It’s important to pay attention to your storage configuration. Careful planning in evenly distributing data and workloads will yield better response times, more resilient operations, and higher throughput from your storage hardware. This article reveals the hidden influence of balance, which resources it impacts, and what balancing techniques you can use to improve performance and throughput without upgrading your hardware. We’ll discuss how storage tuning is uniquely different from processor tuning, and we’ll show that significant throughput and response time improvements may be possible with just a few well-chosen optimizations.
Having an unbalanced storage system can affect performance and cost. When hardware resources aren’t evenly loaded during peak periods, delays will occur even though the resources are more than sufficient to handle the workloads. The consequence could be that hardware is being replaced or upgraded unnecessarily, which is obviously a tremendous waste of financial and other resources. Unfortunately, this often happens because of the low visibility of the most important metrics for the internal storage system components. If you only look at the z/OS side of I/O, these imbalances can be hard to find, resolve, and prevent.
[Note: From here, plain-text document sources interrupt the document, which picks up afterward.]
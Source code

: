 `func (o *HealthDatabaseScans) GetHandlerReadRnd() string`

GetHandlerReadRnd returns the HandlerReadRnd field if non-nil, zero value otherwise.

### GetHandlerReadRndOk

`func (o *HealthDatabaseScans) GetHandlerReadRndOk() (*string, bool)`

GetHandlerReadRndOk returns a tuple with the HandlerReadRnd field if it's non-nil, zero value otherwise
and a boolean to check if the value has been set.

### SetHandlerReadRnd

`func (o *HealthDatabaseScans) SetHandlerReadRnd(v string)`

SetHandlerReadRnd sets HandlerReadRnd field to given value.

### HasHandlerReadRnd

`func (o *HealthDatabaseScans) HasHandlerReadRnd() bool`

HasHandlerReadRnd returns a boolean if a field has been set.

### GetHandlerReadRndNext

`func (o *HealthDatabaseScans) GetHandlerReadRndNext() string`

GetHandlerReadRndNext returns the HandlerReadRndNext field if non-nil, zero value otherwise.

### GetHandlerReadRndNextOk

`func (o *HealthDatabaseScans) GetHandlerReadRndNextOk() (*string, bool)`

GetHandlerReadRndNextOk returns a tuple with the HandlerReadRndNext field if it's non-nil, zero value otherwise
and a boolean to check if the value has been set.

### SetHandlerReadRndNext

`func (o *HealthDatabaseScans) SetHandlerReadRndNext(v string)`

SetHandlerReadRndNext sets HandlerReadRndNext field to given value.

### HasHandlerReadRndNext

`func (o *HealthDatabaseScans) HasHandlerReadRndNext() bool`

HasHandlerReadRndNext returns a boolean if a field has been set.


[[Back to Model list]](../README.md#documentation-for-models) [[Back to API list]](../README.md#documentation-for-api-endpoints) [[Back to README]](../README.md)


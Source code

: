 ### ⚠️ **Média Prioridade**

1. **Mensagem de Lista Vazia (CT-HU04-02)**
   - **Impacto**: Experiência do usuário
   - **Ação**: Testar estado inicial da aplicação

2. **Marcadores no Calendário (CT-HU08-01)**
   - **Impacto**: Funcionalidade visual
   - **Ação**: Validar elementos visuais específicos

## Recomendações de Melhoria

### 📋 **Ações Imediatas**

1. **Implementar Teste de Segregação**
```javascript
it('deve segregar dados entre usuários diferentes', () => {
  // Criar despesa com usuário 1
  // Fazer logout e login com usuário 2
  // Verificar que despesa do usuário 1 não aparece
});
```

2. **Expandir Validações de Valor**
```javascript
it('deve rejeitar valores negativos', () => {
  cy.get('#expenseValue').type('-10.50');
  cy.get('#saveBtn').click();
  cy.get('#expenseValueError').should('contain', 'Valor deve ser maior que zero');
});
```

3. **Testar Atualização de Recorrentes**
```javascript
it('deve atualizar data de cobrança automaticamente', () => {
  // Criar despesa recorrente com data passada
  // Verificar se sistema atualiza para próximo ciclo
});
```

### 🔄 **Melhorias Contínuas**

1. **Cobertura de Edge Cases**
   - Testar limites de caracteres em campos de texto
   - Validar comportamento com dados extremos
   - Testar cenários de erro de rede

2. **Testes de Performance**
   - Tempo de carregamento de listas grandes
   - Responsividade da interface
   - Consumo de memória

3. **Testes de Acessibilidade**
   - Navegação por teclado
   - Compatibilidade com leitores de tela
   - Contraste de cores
The mainframe performance perspective has always been that Workload Manager (WLM) optimizes the throughput in the z/OS environment by prioritizing work and assigning resources. This load balancing works well for identical processors in a complex. However, for storage, it’s a different story. The kind of optimization WLM performs simply isn’t possible for I/O since the location of the data is fixed. WLM can only manage the components that are shared, such as the channels and Parallel Access Volume (PAV) aliases. The internal disk storage system resources are mostly out of WLM’s control, and utilization levels of the internal components of the storage system hardware are unknown to z/OS and WLM, so work can’t be directed to optimize balance.
Let’s review how the level of balance on the major internal components of a disk storage controller influences the performance and throughput and how to create the necessary visibility to detect imbalances.
In a z/OS environment, front-end balance relates to the FICON channels and adapter cards. Most installations maintain a good balance between the FICON channels. z/OS will nicely balance the load between the channels in one path group and, with multiple path groups, most installations have ways to ensure each path group does about the same amount of work.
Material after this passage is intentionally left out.